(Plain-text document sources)
_____

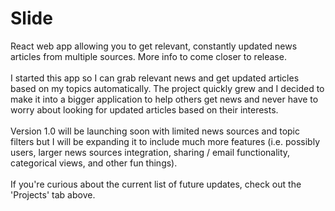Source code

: # Slide
React web app allowing you to get relevant, constantly updated news articles from multiple sources. More info to come closer to release.<br><br>I started this app so I can grab relevant news and get updated articles based on my topics automatically. The project quickly grew and I decided to make it into a bigger application to help others get news and never have to worry about looking for updated articles based on their interests.<br><br>Version 1.0 will be launching soon with limited news sources and topic filters but I will be expanding it to include much more features (i.e. possibly users, larger news sources integration, sharing / email functionality, categorical views, and other fun things).<br><br>
If you're curious about the current list of future updates, check out the 'Projects' tab above.
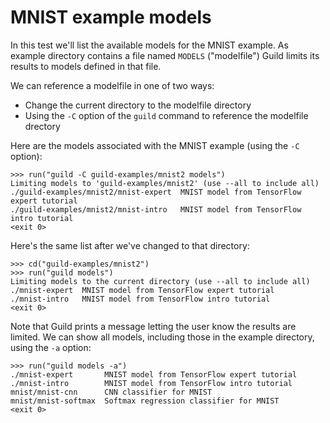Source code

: # MNIST example models

In this test we'll list the available models for the MNIST example. As
example directory contains a file named `MODELS` ("modelfile") Guild
limits its results to models defined in that file.

We can reference a modelfile in one of two ways:

- Change the current directory to the modelfile directory
- Using the `-C` option of the `guild` command to reference the
  modelfile drectory

Here are the models associated with the MNIST example (using the `-C`
option):

    >>> run("guild -C guild-examples/mnist2 models")
    Limiting models to 'guild-examples/mnist2' (use --all to include all)
    ./guild-examples/mnist2/mnist-expert  MNIST model from TensorFlow expert tutorial
    ./guild-examples/mnist2/mnist-intro   MNIST model from TensorFlow intro tutorial
    <exit 0>

Here's the same list after we've changed to that directory:

    >>> cd("guild-examples/mnist2")
    >>> run("guild models")
    Limiting models to the current directory (use --all to include all)
    ./mnist-expert  MNIST model from TensorFlow expert tutorial
    ./mnist-intro   MNIST model from TensorFlow intro tutorial
    <exit 0>

Note that Guild prints a message letting the user know the results are
limited. We can show all models, including those in the example
directory, using the `-a` option:

    >>> run("guild models -a")
    ./mnist-expert       MNIST model from TensorFlow expert tutorial
    ./mnist-intro        MNIST model from TensorFlow intro tutorial
    mnist/mnist-cnn      CNN classifier for MNIST
    mnist/mnist-softmax  Softmax regression classifier for MNIST
    <exit 0>
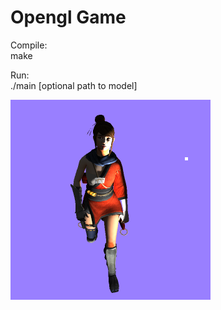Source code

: # Opengl Game
Compile: \
make

Run: \
./main [optional path to model]

<img src="img.png" style="width:320px;"/>
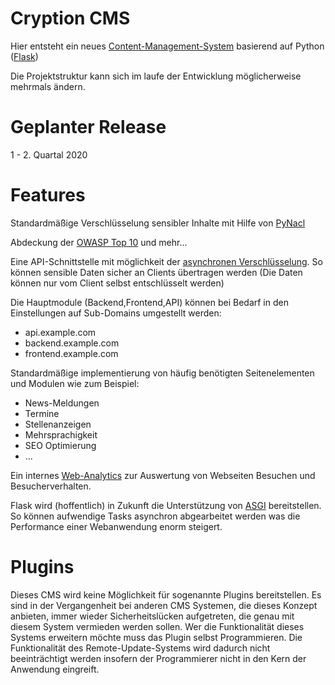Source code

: # Cryption CMS

Hier entsteht ein neues [Content-Management-System](https://de.wikipedia.org/wiki/Content-Management-System) basierend auf Python ([Flask](https://www.palletsprojects.com/))

Die Projektstruktur kann sich im laufe der Entwicklung möglicherweise mehrmals ändern.

# Geplanter Release

1 - 2. Quartal 2020

# Features

Standardmäßige Verschlüsselung sensibler Inhalte mit Hilfe von [PyNacl](https://pypi.org/project/PyNaCl/)

Abdeckung der [OWASP Top 10](https://www.owasp.org/index.php/Germany/Projekte/Top_10) und mehr...

Eine API-Schnittstelle mit möglichkeit der [asynchronen Verschlüsselung](https://de.wikipedia.org/wiki/Asymmetrisches_Kryptosystem).
So können sensible Daten sicher an Clients übertragen werden (Die Daten können nur vom Client selbst entschlüsselt werden)

Die Hauptmodule (Backend,Frontend,API) können bei Bedarf in den Einstellungen auf Sub-Domains umgestellt werden:
- api.example.com
- backend.example.com
- frontend.example.com

Standardmäßige implementierung von häufig benötigten Seitenelementen und Modulen wie zum Beispiel:

- News-Meldungen
- Termine
- Stellenanzeigen
- Mehrsprachigkeit
- SEO Optimierung
- ...

Ein internes [Web-Analytics](https://de.wikipedia.org/wiki/Web_Analytics) zur Auswertung von Webseiten Besuchen und Besucherverhalten.

Flask wird (hoffentlich) in Zukunft die Unterstützung von [ASGI](https://asgi.readthedocs.io/en/latest/) bereitstellen.
So können aufwendige Tasks asynchron abgearbeitet werden was die Performance einer Webanwendung enorm steigert.

# Plugins

Dieses CMS wird keine Möglichkeit für sogenannte Plugins bereitstellen.
Es sind in der Vergangenheit bei anderen CMS Systemen, die dieses Konzept anbieten,
immer wieder Sicherheitslücken aufgetreten, die genau mit diesem System vermieden werden sollen.
Wer die Funktionalität dieses Systems erweitern möchte muss das Plugin selbst Programmieren. Die Funktionalität des Remote-Update-Systems wird dadurch nicht beeinträchtigt werden insofern der Programmierer nicht in den Kern der Anwendung eingreift.









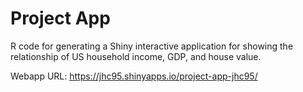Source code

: # Project App
R code for generating a Shiny interactive application for showing the relationship of US household income, GDP, and house value. 

Webapp URL: https://jhc95.shinyapps.io/project-app-jhc95/
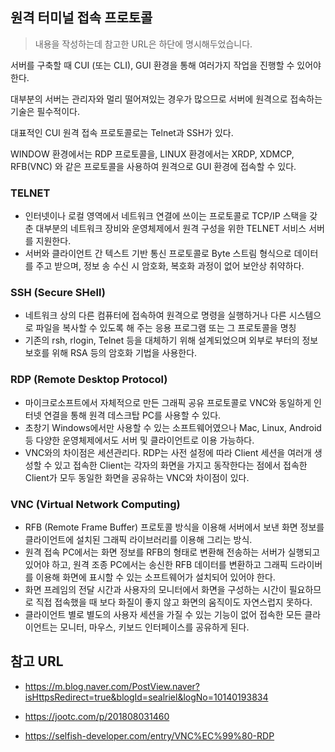 ## 원격 터미널 접속 프로토콜

> 내용을 작성하는데 참고한 URL은 하단에 명시해두었습니다.



서버를 구축할 때 CUI (또는 CLI), GUI 환경을 통해 여러가지 작업을 진행할 수 있어야 한다.

대부분의 서버는 관리자와 멀리 떨어져있는 경우가 많으므로 서버에 원격으로 접속하는 기술은 필수적이다.

대표적인 CUI 원격 접속 프로토콜로는 Telnet과 SSH가 있다.

WINDOW 환경에서는 RDP 프로토콜을, LINUX 환경에서는 XRDP, XDMCP, RFB(VNC) 와 같은 프로토콜을 사용하여 원격으로 GUI 환경에 접속할 수 있다.



### TELNET

- 인터넷이나 로컬 영역에서 네트워크 연결에 쓰이는 프로토콜로 TCP/IP 스택을 갖춘 대부분의 네트워크 장비와 운영체제에서 원격 구성을 위한 TELNET 서비스 서버를 지원한다.
- 서버와 클라이언트 간 텍스트 기반 통신 프로토콜로 Byte 스트림 형식으로 데이터를 주고 받으며, 정보 송 수신 시 암호화, 복호화 과정이 없어 보안상 취약하다.



### SSH (Secure SHell)

- 네트워크 상의 다른 컴퓨터에 접속하여 원격으로 명령을 실행하거나 다른 시스템으로 파일을 복사할 수 있도록 해 주는 응용 프로그램 또는 그 프로토콜을 명칭
- 기존의 rsh, rlogin, Telnet 등을 대체하기 위해 설계되었으며 외부로 부터의 정보 보호를 위해 RSA 등의 암호화 기법을 사용한다.



### RDP (Remote Desktop Protocol)

- 마이크로소프트에서 자체적으로 만든 그래픽 공유 프로토콜로 VNC와 동일하게 인터넷 연결을 통해 원격 데스크탑 PC를 사용할 수 있다.
- 초창기 Windows에서만 사용할 수 있는 소프트웨어였으나 Mac, Linux, Android 등 다양한 운영체제에서도 서버 및 클라이언트로 이용 가능하다.
- VNC와의 차이점은 세션관리다. RDP는 사전 설정에 따라 Client 세션을 여러개 생성할 수 있고 접속한 Client는 각자의 화면을 가지고 동작한다는 점에서 접속한 Client가 모두 동일한 화면을 공유하는 VNC와 차이점이 있다.



### VNC (Virtual Network Computing)

- RFB (Remote Frame Buffer) 프로토콜 방식을 이용해 서버에서 보낸 화면 정보를 클라이언트에 설치된 그래픽 라이브러리를 이용해 그리는 방식.
- 원격 접속 PC에서는 화면 정보를 RFB의 형태로 변환해 전송하는 서버가 실행되고 있어야 하고, 원격 조종 PC에서는 송신한 RFB 데이터를 변환하고 그래픽 드라이버를 이용해 화면에 표시할 수 있는 소프트웨어가 설치되어 있어야 한다.
- 화면 프레임의 전달 시간과 사용자의 모니터에서 화면을 구성하는 시간이 필요하므로 직접 접속했을 때 보다 화질이 좋지 않고 화면의 움직이도 자연스럽지 못하다.
- 클라이언트 별로 별도의 사용자 세션을 가질 수 있는 기능이 없어 접속한 모든 클라이언트는 모니터, 마우스, 키보드 인터페이스를 공유하게 된다.



## 참고 URL

- https://m.blog.naver.com/PostView.naver?isHttpsRedirect=true&blogId=sealriel&logNo=10140193834

- https://jootc.com/p/201808031460

- https://selfish-developer.com/entry/VNC%EC%99%80-RDP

_____

Try it: Work through the data above line by line and give the number of lines in which "Flask" occurs. Add nothing else.

Output for this task: 2